In Language and Literacy Development, the authors discuss evidence-based practical strategies in the identification, assessment and intervention of ELs with communication disorders. Written from the perspective of two disciplines, Communication Sciences and Disorders (CSD) and English as a Second Language (ESOL), the authors merge their expertise to discuss the knowledge, skills and competences each professional must demonstrate in order to facilitate language and literacy development in ELs with communication disorders.
Few resources have directly and intentionally addressed the merging of the two disciplines - speech-language pathology and English as a second language - in effecting change in language and literacy. This book fills this need.
The primary audience for this book is for school-based speech-language pathologists. The book is also intended for all professionals who are responsible for teaching language and literacy skills, such as, the ESOL professional, general and special educators, bilingual teachers, reading coaches and school administrators. The text can also be used as a textbook in academic programs.
Organization of the Text
1. English Learners - The Merging of Two Disciplines
2. English Learners - Perspectives from Two Disciplines
3. English Learners in the United States - Preschool Through Grade 12
4. First and Second Language Acquisition: Theoretical and Practical Considerations for SLPs and ESOL Professionals
5. Literacy Development in a Second Language
6. An Interdisciplinary Approach to the Assessment of English Learners
7. An Interdisciplinary Approach to Assessment of English Learners with Communication Disorders
8. Approaches and Practical Strategies to Facilitate Language and Literacy Development in English Learners
9. The Power of Two: Directions for an Effective Collaboration Between SLPs and ESOL Professionals
Appendix A. ASHA and TESOL Position Statements
Appendix B. Professional Standards
About The Authors
Linda I. Rosa-Lugo, EdD, CCC-SLP is an Associate Professor in the Department of Communicative Disorders at the University of Central Florida. Prior to joining the faculty at UCF, she worked in a variety of settings, providing direct services to Spanish- and English-speaking infants, school-aged children, deaf and hard of hearing students, and geriatric patients with communication disorders, as well as supervising student clinicians. Her research interests include dialect acquisition and usage in culturally and linguistically diverse students, language and literacy development in Hispanic youngsters who are deaf/hard of hearing, and first and second language acquisition in English language learners.
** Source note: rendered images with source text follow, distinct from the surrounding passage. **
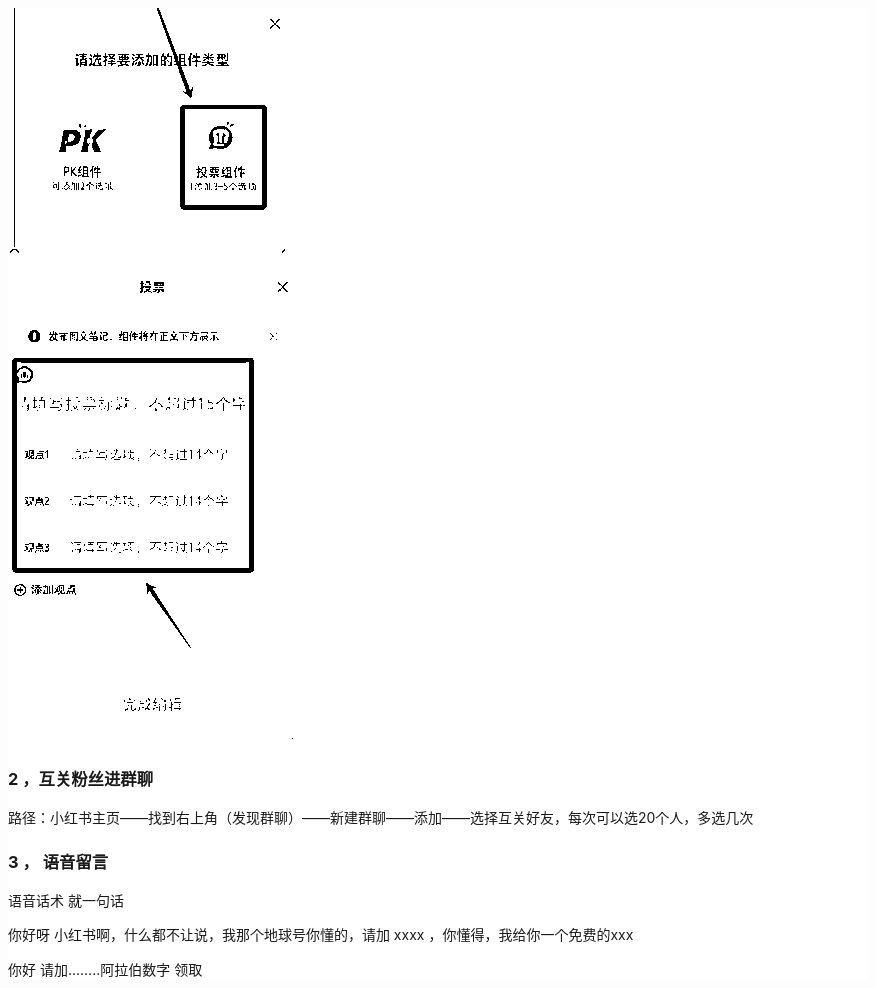 ![](img/66365318b4e5a1f68fc376bddbcad0a8.png)

![](img/2511eeadfbefdc809bca608cb73d9009.png)

### 2 ，互关粉丝进群聊

路径：小红书主页——找到右上角（发现群聊）——新建群聊——添加——选择互关好友，每次可以选20个人，多选几次

### 3 ， 语音留言

语音话术 就一句话

你好呀 小红书啊，什么都不让说，我那个地球号你懂的，请加 xxxx ，你懂得，我给你一个免费的xxx

你好 请加........阿拉伯数字 领取
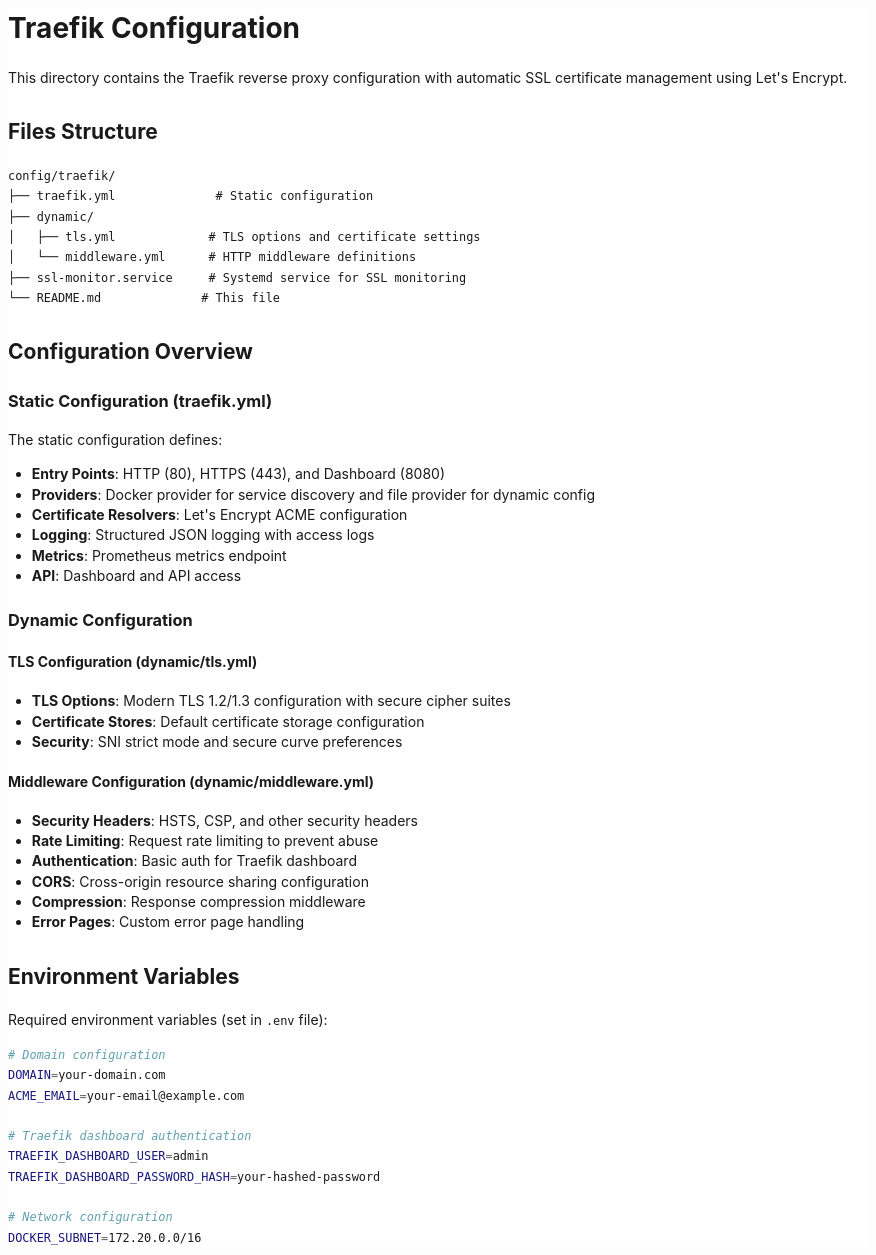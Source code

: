 # Traefik Configuration

This directory contains the Traefik reverse proxy configuration with automatic SSL certificate management using Let's Encrypt.

## Files Structure

```
config/traefik/
├── traefik.yml              # Static configuration
├── dynamic/
│   ├── tls.yml             # TLS options and certificate settings
│   └── middleware.yml      # HTTP middleware definitions
├── ssl-monitor.service     # Systemd service for SSL monitoring
└── README.md              # This file
```

## Configuration Overview

### Static Configuration (traefik.yml)

The static configuration defines:
- **Entry Points**: HTTP (80), HTTPS (443), and Dashboard (8080)
- **Providers**: Docker provider for service discovery and file provider for dynamic config
- **Certificate Resolvers**: Let's Encrypt ACME configuration
- **Logging**: Structured JSON logging with access logs
- **Metrics**: Prometheus metrics endpoint
- **API**: Dashboard and API access

### Dynamic Configuration

#### TLS Configuration (dynamic/tls.yml)
- **TLS Options**: Modern TLS 1.2/1.3 configuration with secure cipher suites
- **Certificate Stores**: Default certificate storage configuration
- **Security**: SNI strict mode and secure curve preferences

#### Middleware Configuration (dynamic/middleware.yml)
- **Security Headers**: HSTS, CSP, and other security headers
- **Rate Limiting**: Request rate limiting to prevent abuse
- **Authentication**: Basic auth for Traefik dashboard
- **CORS**: Cross-origin resource sharing configuration
- **Compression**: Response compression middleware
- **Error Pages**: Custom error page handling

## Environment Variables

Required environment variables (set in `.env` file):

```bash
# Domain configuration
DOMAIN=your-domain.com
ACME_EMAIL=your-email@example.com

# Traefik dashboard authentication
TRAEFIK_DASHBOARD_USER=admin
TRAEFIK_DASHBOARD_PASSWORD_HASH=your-hashed-password

# Network configuration
DOCKER_SUBNET=172.20.0.0/16
```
She can be reached at firstname.lastname@example.org.
Dr. Mihai received his PhD in Multicultural and Multilingual Education from the Florida State University and holds a BA in English and Romanian from Alexandru Cuza University in Iasi, Romania. Dr. Mihai has taught English as a Second/Foreign Language classes, as well as courses in applied linguistics, language assessment, introduction to education, and ESOL in the content area. His research interests include the influence of globalization on foreign language curriculum development, implications of form-focused instruction, language, and content-area assessment for English language learners, and pre- and in-service teacher education.
Joyce W. Nutta is Associate Professor of English for Speakers of Other Languages (ESOL) and the ESOL Coordinator of the College of Education at the University of Central Florida, where she teaches ESOL Education courses at the graduate level. She holds a bachelors degree in Mass Communications, a masters degree in Applied Linguistics, and a Ph.D. in Second Language Acquisition/Instructional Technology.